▶ ABOUT THIS EXERCISE
Please copy, with no word changed, only the run of lines that opens with the line containing "Africa has a" and closes with the last line below.

[DATA — start]

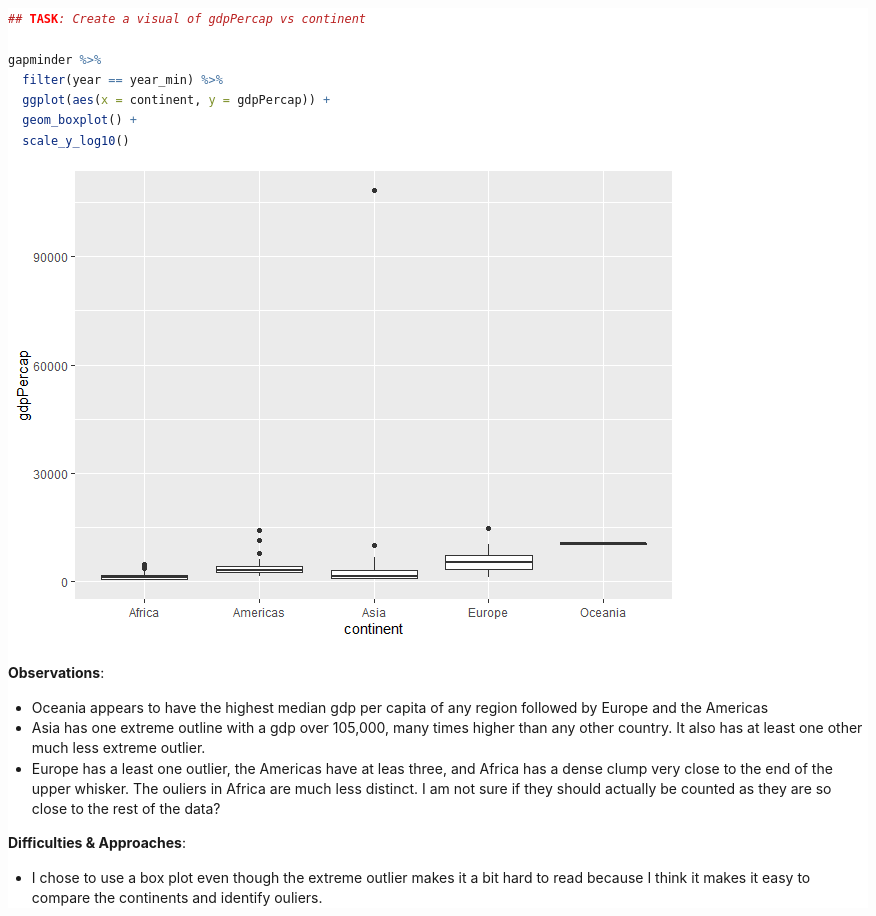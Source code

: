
 ``` r
## TASK: Create a visual of gdpPercap vs continent

gapminder %>%
  filter(year == year_min) %>% 
  ggplot(aes(x = continent, y = gdpPercap)) +
  geom_boxplot() +
  scale_y_log10()
```

![](c04-gapminder-assignment_files/figure-gfm/q2-task-1.png)

**Observations**:

- Oceania appears to have the highest median gdp per capita of any
  region followed by Europe and the Americas
- Asia has one extreme outline with a gdp over 105,000, many times
  higher than any other country. It also has at least one other much
  less extreme outlier.
- Europe has a least one outlier, the Americas have at leas three, and
  Africa has a dense clump very close to the end of the upper whisker.
  The ouliers in Africa are much less distinct. I am not sure if they
  should actually be counted as they are so close to the rest of the
  data?

**Difficulties & Approaches**:

- I chose to use a box plot even though the extreme outlier makes it a
  bit hard to read because I think it makes it easy to compare the
  continents and identify ouliers.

[DATA — finish]

▶ ANSWER TO THIS PROBLEM
  Africa has a dense clump very close to the end of the upper whisker.
  The ouliers in Africa are much less distinct. I am not sure if they
  should actually be counted as they are so close to the rest of the
  data?

**Difficulties & Approaches**:

- I chose to use a box plot even though the extreme outlier makes it a
  bit hard to read because I think it makes it easy to compare the
  continents and identify ouliers.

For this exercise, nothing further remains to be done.